MATERIAL SHOWN Block Start

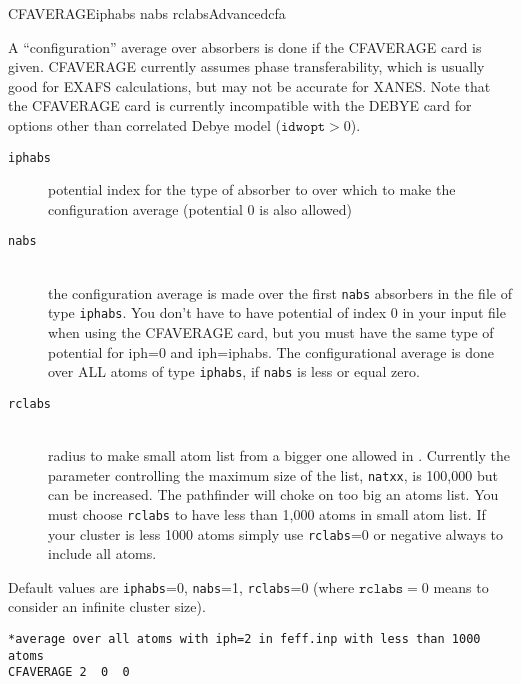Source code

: \documentclass[11pt,oneside]{report} %
\begin{document}
\begin{Card}{CFAVERAGE}{iphabs nabs rclabs}{Advanced}{cfa}

  A ``configuration'' average over absorbers is done if the CFAVERAGE
  card is given.  CFAVERAGE currently assumes phase transferability,
  which is usually good for EXAFS calculations, but may not be accurate for
  XANES.  Note that the CFAVERAGE card is currently incompatible with
  the DEBYE card for options other than
  correlated Debye model ($\texttt{idwopt} > 0$).
  \begin{description}
  \item[\texttt{iphabs}] potential index for the type of absorber to
    over which to make the configuration average (potential 0 is also
    allowed)
  \item[\texttt{nabs}]\hfill\\ the configuration average is made over
    the first \texttt{nabs} absorbers in the  file of
    type \texttt{iphabs}.  You don't have to have potential of index 0
    in your input file when using the CFAVERAGE card, but you must
    have the same type of potential for iph=0 and iph=iphabs.  The
    configurational average is done over ALL atoms of type
    \texttt{iphabs}, if \texttt{nabs} is less or equal zero.
  \item[\texttt{rclabs}]\hfill\\ radius to make small atom list from a
    bigger one allowed in .  Currently the parameter
    controlling the maximum size of the list, \texttt{natxx}, is
    100,000 but can be increased.  The pathfinder will choke on too
    big an atoms list.  You must choose \texttt{rclabs} to have less
    than 1,000 atoms in small atom list.  If your cluster is less 1000
    atoms simply use \texttt{rclabs}=0 or negative always to include
    all atoms.
  \end{description}
  Default values are \texttt{iphabs}=0, \texttt{nabs}=1,
  \texttt{rclabs}=0 (where $\mathtt{rclabs}=0$ means to consider an
  infinite cluster size).
\begin{verbatim}
*average over all atoms with iph=2 in feff.inp with less than 1000 atoms
CFAVERAGE 2  0  0
\end{verbatim}
\end{Card}
\end{document}
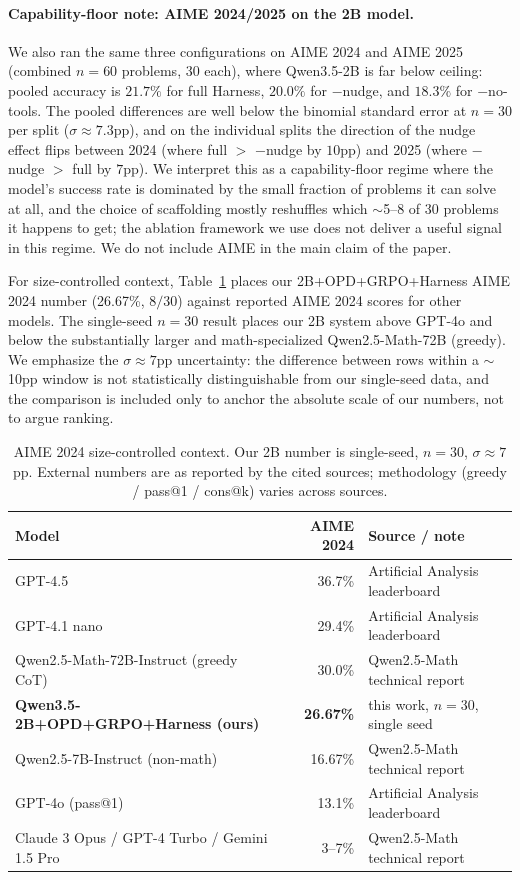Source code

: \documentclass[10pt]{article}
\begin{document}
\paragraph{Capability-floor note: AIME 2024/2025 on the 2B model.} We also ran the same three configurations on AIME 2024 and AIME 2025 (combined $n{=}60$ problems, $30$ each), where Qwen3.5-2B is far below ceiling: pooled accuracy is $21.7\%$ for full Harness, $20.0\%$ for $-$nudge, and $18.3\%$ for $-$no-tools. The pooled differences are well below the binomial standard error at $n{=}30$ per split ($\sigma \approx 7.3$pp), and on the individual splits the direction of the nudge effect flips between 2024 (where full $>$ $-$nudge by $10$pp) and 2025 (where $-$nudge $>$ full by $7$pp). We interpret this as a capability-floor regime where the model's success rate is dominated by the small fraction of problems it can solve at all, and the choice of scaffolding mostly reshuffles which $\sim$5--8 of 30 problems it happens to get; the ablation framework we use does not deliver a useful signal in this regime. We do not include AIME in the main claim of the paper.

For size-controlled context, Table~\ref{tab:aime-context} places our 2B+OPD+GRPO+Harness AIME 2024 number (26.67\%, $8/30$) against reported AIME 2024 scores for other models. The single-seed $n{=}30$ result places our 2B system above GPT-4o and below the substantially larger and math-specialized Qwen2.5-Math-72B (greedy). We emphasize the $\sigma \approx 7$pp uncertainty: the difference between rows within a $\sim$10pp window is not statistically distinguishable from our single-seed data, and the comparison is included only to anchor the absolute scale of our numbers, not to argue ranking.

\begin{table}[h]
\centering
\caption{AIME 2024 size-controlled context. Our 2B number is single-seed, $n{=}30$, $\sigma{\approx}7$pp. External numbers are as reported by the cited sources; methodology (greedy / pass@1 / cons@k) varies across sources.}
\label{tab:aime-context}
\begin{tabular}{lrl}
\toprule
Model & AIME 2024 & Source / note \\
\midrule
GPT-4.5 & 36.7\% & Artificial Analysis leaderboard \\
GPT-4.1 nano & 29.4\% & Artificial Analysis leaderboard \\
Qwen2.5-Math-72B-Instruct (greedy CoT) & 30.0\% & Qwen2.5-Math technical report \\
\textbf{Qwen3.5-2B+OPD+GRPO+Harness (ours)} & \textbf{26.67\%} & this work, $n{=}30$, single seed \\
Qwen2.5-7B-Instruct (non-math) & 16.67\% & Qwen2.5-Math technical report \\
GPT-4o (pass@1) & 13.1\% & Artificial Analysis leaderboard \\
Claude 3 Opus / GPT-4 Turbo / Gemini 1.5 Pro & 3--7\% & Qwen2.5-Math technical report \\
\bottomrule
\end{tabular}
\end{table}
\end{document}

MATERIAL SHOWN Block End

**GOAL OF THE EXERCISE:** Check each line of the entries, and copy the ones that contain "make".

**YOUR RESPONSE:**
    over which to make the configuration average (potential 0 is also
  \item[\texttt{rclabs}]\hfill\\ radius to make small atom list from a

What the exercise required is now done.